In Wiley’s Sleep, the man’s body in space is imperceptible, and the details of the setting are unknown, yet his posture is recognizable. His body lays in the same heavy way as the lifeless Christ in Peter Paul Rubens’ The Descent from the Cross (fig. 14) painted between 1612 and 1614. Portrayed diagonally in the center of the composition, Ruben’s Christ is lowered to the ground after his death using a large swath of white cloth held by his mother and his disciples. His body is pallid and drained of its blood. The mood is filled with grief and sorrow, as they prepare Christ for the grave, unaware to what would follow three days after he is placed in his tomb. The background in Rubens’ painting is dark with the large wooden cross looming behind the figures, and there remains a feeling of loss and finality in this work. Ruben’s Christ is one that portrays hopelessness, it is frozen in grief, and asks nothing of the viewer except for their pity. In contrast, Wiley’s interpretation omits the additional figures, the cross, and the ominously dark sky in the background that exists in Ruben’s Crucifixion. Instead, Wiley includes bright colored flowers that consume the composition, injecting hope, life, and beauty into this scene of despair. Rubens paints his Christ limp and lifeless, while Wiley paints his Christ with firm and sculpted muscles, his veins full of pulsating blood. In Ruben’s depiction, Christ is dead; in Wiley’s depiction, Christ lives but appears to be only resting, akin to the short period of time between the Crucifixion and the Resurrection. In Sleep, Wiley depicts Christ in such a way that the viewer waits breathlessly for him shake off his slumber and rise. Wiley’s Sleep remains true to the human condition by acknowledging suffering while preserving hope. Inversing traditional religious imagery challenges the viewer to expand their perspectives on what is and is not acceptable in portraying the image of Christ. When asked about his work, Wiley responded with, “Artists are tricksters. The ultimate goal of a trickster is to say, ‘You think you know what something is, but let me show you the inverse.’”

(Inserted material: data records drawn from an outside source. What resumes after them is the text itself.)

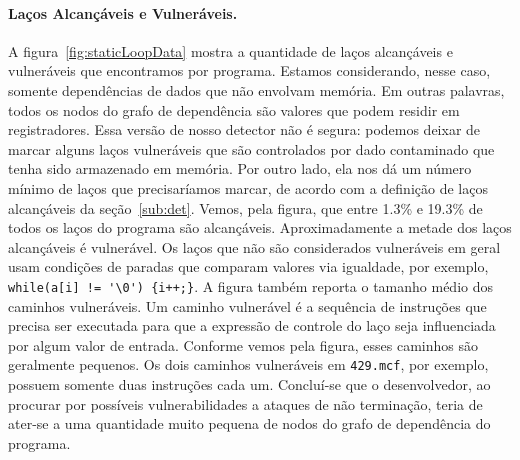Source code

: \documentclass{llncs}
\begin{document}
\paragraph{Laços Alcançáveis e Vulneráveis. }
A figura~\ref{fig:staticLoopData} mostra a quantidade de laços alcançáveis e
vulneráveis que encontramos por programa.
Estamos considerando, nesse caso, somente dependências de dados que não
envolvam memória.
Em outras palavras, todos os nodos do grafo de dependência são valores que
podem residir em registradores.
Essa versão de nosso detector não é segura: podemos deixar de marcar alguns
laços vulneráveis que são controlados por dado contaminado que tenha sido
armazenado em memória.
Por outro lado, ela nos dá um número mínimo de laços que precisaríamos marcar,
de acordo com a definição de laços alcançáveis da seção~\ref{sub:det}.
Vemos, pela figura, que entre 1.3\% e 19.3\% de todos os laços do programa
são alcançáveis.
Aproximadamente a metade dos laços alcançáveis é vulnerável.
Os laços que não são considerados vulneráveis em geral usam condições de
paradas que comparam valores via igualdade, por exemplo,
\verb^while(a[i] != '\0') {i++;}^.
A figura também reporta o tamanho médio dos caminhos vulneráveis.
Um caminho vulnerável é a sequência de instruções que precisa ser executada
para que a expressão de controle do laço seja influenciada por algum valor de
entrada.
Conforme vemos pela figura, esses caminhos são geralmente pequenos.
Os dois caminhos vulneráveis em \texttt{429.mcf}, por exemplo, possuem somente
duas instruções cada um.
Concluí-se que o desenvolvedor, ao procurar por possíveis vulnerabilidades
a ataques de não terminação, teria de ater-se a uma quantidade muito pequena
de nodos do grafo de dependência do programa.
\end{document}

Figure 14. Peter Paul Rubens, The Descent from the Cross, oil on panel, 1612-14, Cathedral of Our Lady, Antwerp


Figure 15. David Mach, Die Harder, metal hangers and wood, 2011.

In 2011, London artist David Mach created Die Harder (fig. 15), a public sculpture made from 3,000 coat hangers with the hooks straightened so they appear to be sticking out of the body of Christ as he hangs on the cross, face screaming in agony. Mach is a professed irreligious person yet found the image of Christ to be the most powerful subject to portray in a show celebrating the 400th anniversary of the Kings James Bible. Mach’s Christ in Die Harder is an uncomfortable, visual representation of Jesus’ burden of an agonizing death. If we encounter this work and turn away from it too quickly, we can write it off as radical. And if we read the title Die Harder, and learn that Mach isn’t a Christian, we can feel offended, assuming that the artist wants Christ to die more than he did, eradicating both his presence and power in this world. But this is the perceived ownership of the image of Christ which passes judgment, for the truth exists deeper if we choose to linger longer in front of this work. Mach places thousands of metal hangers into the sculpted figure, and we are reminded that Christ was pierced for our transgressions. To see this physically represented in such an excruciating way makes the experience of the Crucifixion even more real. As a viewer, we can almost hear his cries, and feel the punctures entering our own flesh. The vast number of metal hangers sticking out of the body is overwhelming, yet it can remind us of the vast number of people Christ died for. Regarding anguish reflected in Laocoon (fig. 15), Winckelmann observes, “the physical pain and the nobility of the soul are distributed with equal strength over the entire body and are, as it were, held in balance with one another. Laocoon suffers…his pain touches our very souls, but we wish that we could bear misery like this great man.” The image of Christ in our modern world is not one of pure comfort and pleasure, instead it is rightfully unsettling and uncomfortable. In reference to Die Harder, Mach shares in an interview for The Telegraph,

“You could say, 'Why the hell are you doing that? It’s been done 20, 30 times better than you can do it.’ Pathos is not something you talk about in contemporary art. But an altarpiece is dripping with emotion and drama. And they’re really not cool at all, and I like that a lot. In the world of contemporary art, things are supposed to be cool. I think cool is for w------.”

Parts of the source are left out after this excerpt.